= Required action =
Every line below that mentions the word "black" should be copied out.

(Collected data)
┄┄┄┄┄┄┄┄┄┄

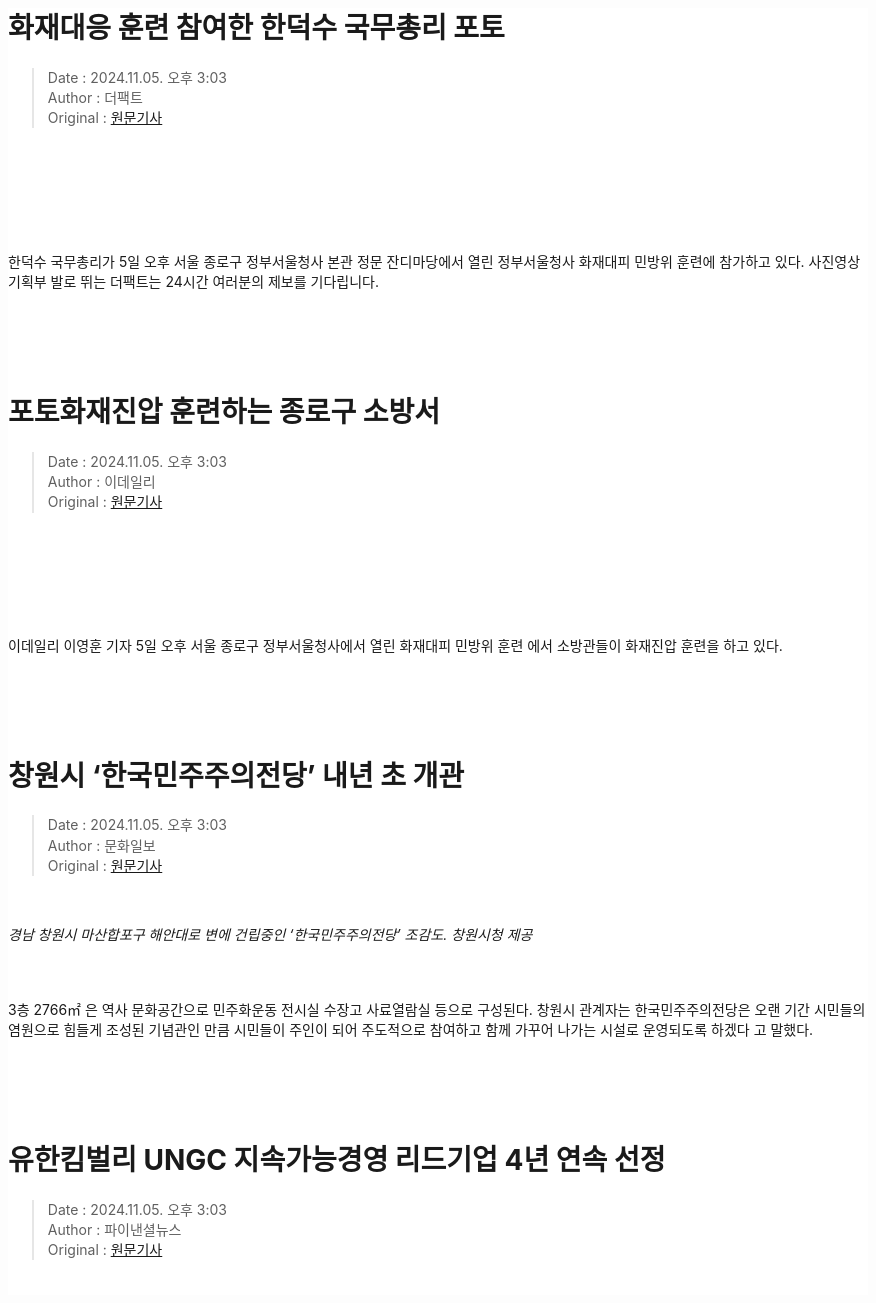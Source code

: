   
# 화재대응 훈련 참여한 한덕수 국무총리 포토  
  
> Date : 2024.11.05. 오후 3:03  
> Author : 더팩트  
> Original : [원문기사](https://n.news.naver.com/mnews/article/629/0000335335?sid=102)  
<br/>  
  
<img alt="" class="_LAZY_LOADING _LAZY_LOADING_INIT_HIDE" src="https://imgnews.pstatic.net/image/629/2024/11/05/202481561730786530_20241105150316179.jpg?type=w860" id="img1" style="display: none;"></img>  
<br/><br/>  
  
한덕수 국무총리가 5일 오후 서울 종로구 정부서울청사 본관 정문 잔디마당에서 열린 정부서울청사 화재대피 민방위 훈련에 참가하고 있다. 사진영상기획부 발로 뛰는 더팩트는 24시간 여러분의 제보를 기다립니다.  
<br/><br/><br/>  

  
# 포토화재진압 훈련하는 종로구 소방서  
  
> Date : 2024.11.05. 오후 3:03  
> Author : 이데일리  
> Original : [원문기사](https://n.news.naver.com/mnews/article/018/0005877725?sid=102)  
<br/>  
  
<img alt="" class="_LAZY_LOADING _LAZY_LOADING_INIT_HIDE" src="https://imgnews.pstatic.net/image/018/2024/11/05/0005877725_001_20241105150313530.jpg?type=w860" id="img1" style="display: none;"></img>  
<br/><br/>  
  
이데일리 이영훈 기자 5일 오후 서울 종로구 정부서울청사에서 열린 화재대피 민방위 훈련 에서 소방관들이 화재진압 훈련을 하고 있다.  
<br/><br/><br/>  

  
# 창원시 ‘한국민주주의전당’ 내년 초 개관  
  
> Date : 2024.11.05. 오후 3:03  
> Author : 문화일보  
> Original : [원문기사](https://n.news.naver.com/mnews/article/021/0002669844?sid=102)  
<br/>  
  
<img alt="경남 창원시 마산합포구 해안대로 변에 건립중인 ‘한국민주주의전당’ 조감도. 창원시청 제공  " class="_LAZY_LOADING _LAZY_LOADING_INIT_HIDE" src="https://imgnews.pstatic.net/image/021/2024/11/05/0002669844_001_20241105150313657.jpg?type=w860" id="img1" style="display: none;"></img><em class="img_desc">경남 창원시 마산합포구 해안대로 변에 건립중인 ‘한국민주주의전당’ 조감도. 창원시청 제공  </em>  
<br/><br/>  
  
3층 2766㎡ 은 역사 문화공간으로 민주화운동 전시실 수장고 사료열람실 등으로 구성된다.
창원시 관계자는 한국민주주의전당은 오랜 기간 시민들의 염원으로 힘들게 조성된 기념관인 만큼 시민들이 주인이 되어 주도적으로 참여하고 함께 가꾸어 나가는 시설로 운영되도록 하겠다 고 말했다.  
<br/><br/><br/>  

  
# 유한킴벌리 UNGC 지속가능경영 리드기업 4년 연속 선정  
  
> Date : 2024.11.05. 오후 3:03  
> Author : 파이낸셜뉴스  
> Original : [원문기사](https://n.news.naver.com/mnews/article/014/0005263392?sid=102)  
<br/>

┄┄┄┄┄┄┄┄┄┄

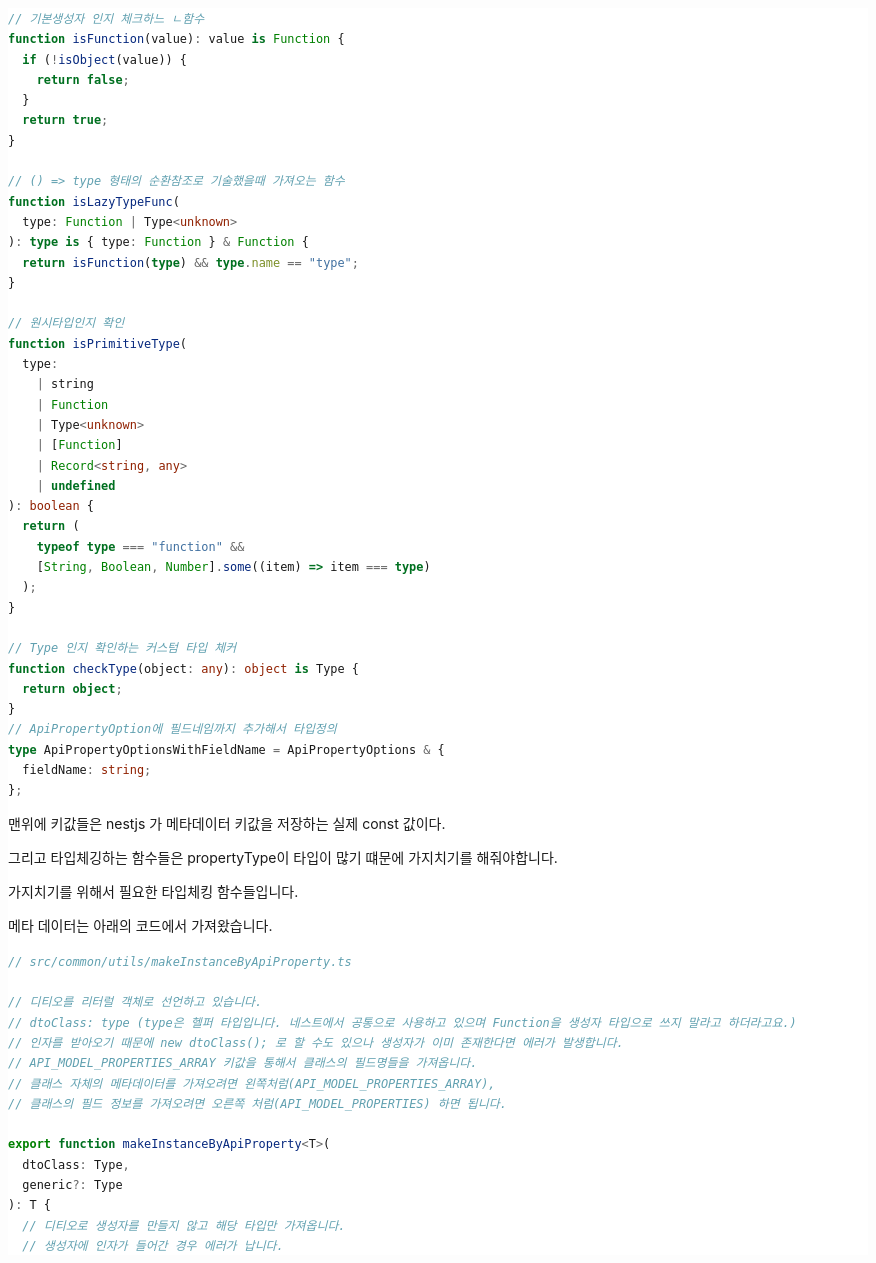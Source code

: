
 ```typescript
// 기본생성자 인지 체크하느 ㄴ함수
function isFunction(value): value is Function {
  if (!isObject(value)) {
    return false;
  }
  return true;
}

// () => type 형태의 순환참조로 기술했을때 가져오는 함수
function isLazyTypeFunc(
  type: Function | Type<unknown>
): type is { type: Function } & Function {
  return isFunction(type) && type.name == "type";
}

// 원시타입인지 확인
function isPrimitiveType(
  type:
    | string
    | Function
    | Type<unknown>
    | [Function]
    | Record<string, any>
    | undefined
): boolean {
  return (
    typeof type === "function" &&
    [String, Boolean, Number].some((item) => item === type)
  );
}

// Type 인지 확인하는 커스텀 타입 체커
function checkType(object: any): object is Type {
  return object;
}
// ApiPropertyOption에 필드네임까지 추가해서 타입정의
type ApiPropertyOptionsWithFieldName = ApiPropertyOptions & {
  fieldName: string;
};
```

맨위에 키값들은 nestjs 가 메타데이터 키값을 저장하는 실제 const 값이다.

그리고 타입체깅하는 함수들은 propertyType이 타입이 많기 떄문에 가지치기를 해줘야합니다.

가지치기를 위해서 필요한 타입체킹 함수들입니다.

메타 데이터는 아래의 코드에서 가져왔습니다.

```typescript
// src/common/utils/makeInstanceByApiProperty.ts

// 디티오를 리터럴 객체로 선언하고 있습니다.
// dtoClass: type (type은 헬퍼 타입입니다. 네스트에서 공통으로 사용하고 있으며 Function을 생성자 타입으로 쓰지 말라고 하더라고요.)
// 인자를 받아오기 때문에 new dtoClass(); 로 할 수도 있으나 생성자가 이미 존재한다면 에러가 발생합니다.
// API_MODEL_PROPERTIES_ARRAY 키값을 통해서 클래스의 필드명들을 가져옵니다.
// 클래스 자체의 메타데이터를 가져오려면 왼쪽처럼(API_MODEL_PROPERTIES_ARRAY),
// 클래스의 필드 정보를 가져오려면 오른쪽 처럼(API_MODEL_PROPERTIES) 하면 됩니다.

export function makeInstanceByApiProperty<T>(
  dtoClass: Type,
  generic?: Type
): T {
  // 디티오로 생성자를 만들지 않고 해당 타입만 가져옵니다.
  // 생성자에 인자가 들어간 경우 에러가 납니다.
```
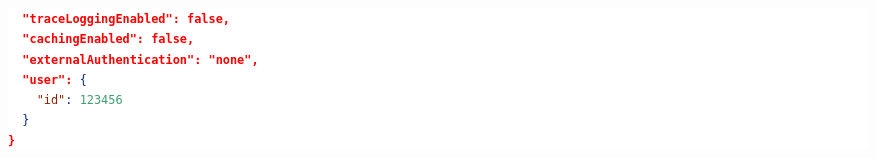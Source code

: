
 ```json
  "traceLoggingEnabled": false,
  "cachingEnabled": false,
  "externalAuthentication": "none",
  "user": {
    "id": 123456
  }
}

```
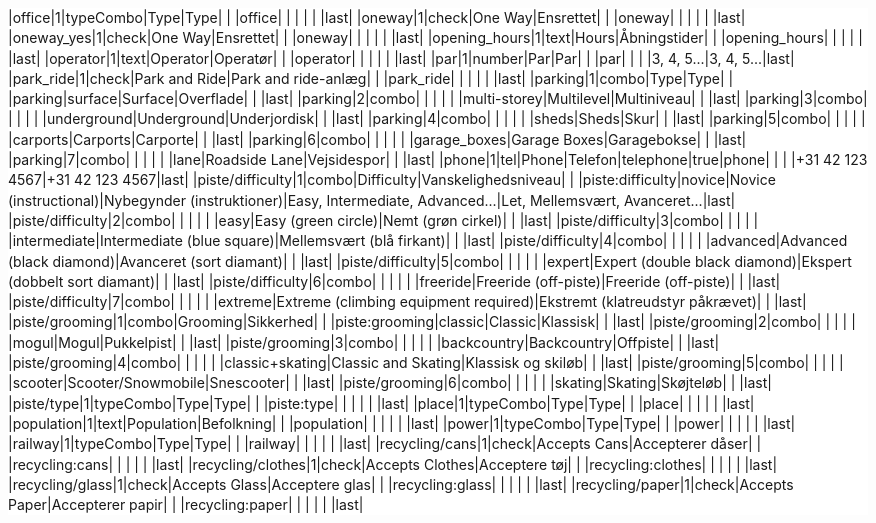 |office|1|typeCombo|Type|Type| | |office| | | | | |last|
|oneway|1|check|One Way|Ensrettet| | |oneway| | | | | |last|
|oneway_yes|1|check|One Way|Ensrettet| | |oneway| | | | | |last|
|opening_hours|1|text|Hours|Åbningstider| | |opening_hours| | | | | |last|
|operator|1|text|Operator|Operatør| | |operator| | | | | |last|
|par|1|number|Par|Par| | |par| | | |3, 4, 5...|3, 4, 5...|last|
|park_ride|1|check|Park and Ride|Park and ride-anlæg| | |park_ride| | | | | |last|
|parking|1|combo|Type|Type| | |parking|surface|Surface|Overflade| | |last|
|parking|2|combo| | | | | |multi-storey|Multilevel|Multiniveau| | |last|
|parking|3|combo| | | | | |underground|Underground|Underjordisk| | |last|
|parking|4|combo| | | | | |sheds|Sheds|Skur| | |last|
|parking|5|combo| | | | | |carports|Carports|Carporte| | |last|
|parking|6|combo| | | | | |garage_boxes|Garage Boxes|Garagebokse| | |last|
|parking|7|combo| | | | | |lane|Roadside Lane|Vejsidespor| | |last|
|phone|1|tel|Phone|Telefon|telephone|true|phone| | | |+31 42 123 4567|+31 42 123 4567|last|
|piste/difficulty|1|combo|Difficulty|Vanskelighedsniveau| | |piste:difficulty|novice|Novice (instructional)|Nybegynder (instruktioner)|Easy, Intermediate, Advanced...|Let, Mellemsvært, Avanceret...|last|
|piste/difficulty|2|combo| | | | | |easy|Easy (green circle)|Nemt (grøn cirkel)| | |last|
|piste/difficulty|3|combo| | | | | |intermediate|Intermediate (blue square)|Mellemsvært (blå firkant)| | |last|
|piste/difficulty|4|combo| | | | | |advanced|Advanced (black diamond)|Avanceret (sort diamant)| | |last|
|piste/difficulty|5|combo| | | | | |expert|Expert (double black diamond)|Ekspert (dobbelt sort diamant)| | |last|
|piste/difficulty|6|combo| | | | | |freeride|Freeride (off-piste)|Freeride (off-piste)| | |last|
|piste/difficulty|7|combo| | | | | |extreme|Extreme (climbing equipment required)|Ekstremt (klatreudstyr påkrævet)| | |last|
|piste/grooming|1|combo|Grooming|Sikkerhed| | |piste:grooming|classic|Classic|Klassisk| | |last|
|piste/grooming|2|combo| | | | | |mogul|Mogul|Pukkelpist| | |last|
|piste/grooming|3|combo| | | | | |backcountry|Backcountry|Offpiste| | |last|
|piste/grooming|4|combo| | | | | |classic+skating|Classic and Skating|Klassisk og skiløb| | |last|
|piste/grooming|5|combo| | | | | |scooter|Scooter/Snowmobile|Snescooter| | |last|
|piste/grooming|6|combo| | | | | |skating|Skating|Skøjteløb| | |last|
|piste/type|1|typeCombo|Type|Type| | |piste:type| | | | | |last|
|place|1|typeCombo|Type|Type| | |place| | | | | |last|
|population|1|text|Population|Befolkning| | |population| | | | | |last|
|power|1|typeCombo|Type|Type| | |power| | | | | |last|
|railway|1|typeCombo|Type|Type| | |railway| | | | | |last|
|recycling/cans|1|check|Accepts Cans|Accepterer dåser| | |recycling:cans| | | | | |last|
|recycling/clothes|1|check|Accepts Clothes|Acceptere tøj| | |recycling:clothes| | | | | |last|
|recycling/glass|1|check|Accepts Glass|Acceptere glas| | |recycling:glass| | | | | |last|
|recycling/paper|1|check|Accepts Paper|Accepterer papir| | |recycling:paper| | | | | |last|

┄┄┄┄┄┄┄┄┄┄

= Completed exercise =
|piste/difficulty|4|combo| | | | | |advanced|Advanced (black diamond)|Avanceret (sort diamant)| | |last|
|piste/difficulty|5|combo| | | | | |expert|Expert (double black diamond)|Ekspert (dobbelt sort diamant)| | |last|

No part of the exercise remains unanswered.